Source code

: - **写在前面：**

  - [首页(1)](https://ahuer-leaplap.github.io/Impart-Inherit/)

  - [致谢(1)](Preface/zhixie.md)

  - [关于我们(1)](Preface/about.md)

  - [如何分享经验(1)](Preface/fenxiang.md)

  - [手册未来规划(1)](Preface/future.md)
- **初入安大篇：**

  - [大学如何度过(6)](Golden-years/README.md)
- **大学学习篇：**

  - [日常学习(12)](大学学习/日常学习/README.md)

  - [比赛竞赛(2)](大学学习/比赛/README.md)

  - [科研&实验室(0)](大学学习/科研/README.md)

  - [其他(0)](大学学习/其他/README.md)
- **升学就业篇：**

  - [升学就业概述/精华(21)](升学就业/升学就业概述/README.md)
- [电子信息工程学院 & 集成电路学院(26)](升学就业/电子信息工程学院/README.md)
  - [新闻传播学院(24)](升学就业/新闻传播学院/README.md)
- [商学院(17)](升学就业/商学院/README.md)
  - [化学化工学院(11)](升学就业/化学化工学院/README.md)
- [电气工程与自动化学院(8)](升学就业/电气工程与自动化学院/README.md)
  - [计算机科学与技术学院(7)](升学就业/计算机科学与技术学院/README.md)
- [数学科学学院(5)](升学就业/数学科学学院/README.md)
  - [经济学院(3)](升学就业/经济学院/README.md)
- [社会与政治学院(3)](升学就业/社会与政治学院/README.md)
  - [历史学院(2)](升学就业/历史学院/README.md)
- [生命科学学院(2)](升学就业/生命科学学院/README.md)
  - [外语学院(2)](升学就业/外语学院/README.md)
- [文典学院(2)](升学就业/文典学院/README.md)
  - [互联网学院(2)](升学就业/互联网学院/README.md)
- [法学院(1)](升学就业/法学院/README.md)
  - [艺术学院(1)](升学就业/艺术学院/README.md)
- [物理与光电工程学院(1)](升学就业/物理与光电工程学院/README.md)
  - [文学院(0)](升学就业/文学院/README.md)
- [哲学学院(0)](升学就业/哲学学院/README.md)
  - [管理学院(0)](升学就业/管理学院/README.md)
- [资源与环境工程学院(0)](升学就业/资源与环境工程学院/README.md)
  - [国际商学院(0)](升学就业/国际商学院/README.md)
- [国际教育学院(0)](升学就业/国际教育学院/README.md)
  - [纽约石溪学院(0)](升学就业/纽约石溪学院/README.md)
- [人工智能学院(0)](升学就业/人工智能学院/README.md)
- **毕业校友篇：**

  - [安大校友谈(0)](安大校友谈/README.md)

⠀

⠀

________

The material must be duplicated in full, with each line kept exact.

- [EXERCISE ANSWER]
Source code

: - **写在前面：**

  - [首页(1)](https://ahuer-leaplap.github.io/Impart-Inherit/)

  - [致谢(1)](Preface/zhixie.md)

  - [关于我们(1)](Preface/about.md)

  - [如何分享经验(1)](Preface/fenxiang.md)

  - [手册未来规划(1)](Preface/future.md)
- **初入安大篇：**

  - [大学如何度过(6)](Golden-years/README.md)
- **大学学习篇：**

  - [日常学习(12)](大学学习/日常学习/README.md)

  - [比赛竞赛(2)](大学学习/比赛/README.md)

  - [科研&实验室(0)](大学学习/科研/README.md)

  - [其他(0)](大学学习/其他/README.md)
- **升学就业篇：**

  - [升学就业概述/精华(21)](升学就业/升学就业概述/README.md)
- [电子信息工程学院 & 集成电路学院(26)](升学就业/电子信息工程学院/README.md)
  - [新闻传播学院(24)](升学就业/新闻传播学院/README.md)
- [商学院(17)](升学就业/商学院/README.md)
  - [化学化工学院(11)](升学就业/化学化工学院/README.md)
- [电气工程与自动化学院(8)](升学就业/电气工程与自动化学院/README.md)
  - [计算机科学与技术学院(7)](升学就业/计算机科学与技术学院/README.md)
- [数学科学学院(5)](升学就业/数学科学学院/README.md)
  - [经济学院(3)](升学就业/经济学院/README.md)
- [社会与政治学院(3)](升学就业/社会与政治学院/README.md)
  - [历史学院(2)](升学就业/历史学院/README.md)
- [生命科学学院(2)](升学就业/生命科学学院/README.md)
  - [外语学院(2)](升学就业/外语学院/README.md)
- [文典学院(2)](升学就业/文典学院/README.md)
  - [互联网学院(2)](升学就业/互联网学院/README.md)
- [法学院(1)](升学就业/法学院/README.md)
  - [艺术学院(1)](升学就业/艺术学院/README.md)
- [物理与光电工程学院(1)](升学就业/物理与光电工程学院/README.md)
  - [文学院(0)](升学就业/文学院/README.md)
- [哲学学院(0)](升学就业/哲学学院/README.md)
  - [管理学院(0)](升学就业/管理学院/README.md)
- [资源与环境工程学院(0)](升学就业/资源与环境工程学院/README.md)
  - [国际商学院(0)](升学就业/国际商学院/README.md)
- [国际教育学院(0)](升学就业/国际教育学院/README.md)
  - [纽约石溪学院(0)](升学就业/纽约石溪学院/README.md)
- [人工智能学院(0)](升学就业/人工智能学院/README.md)
- **毕业校友篇：**

  - [安大校友谈(0)](安大校友谈/README.md)

⠀

⠀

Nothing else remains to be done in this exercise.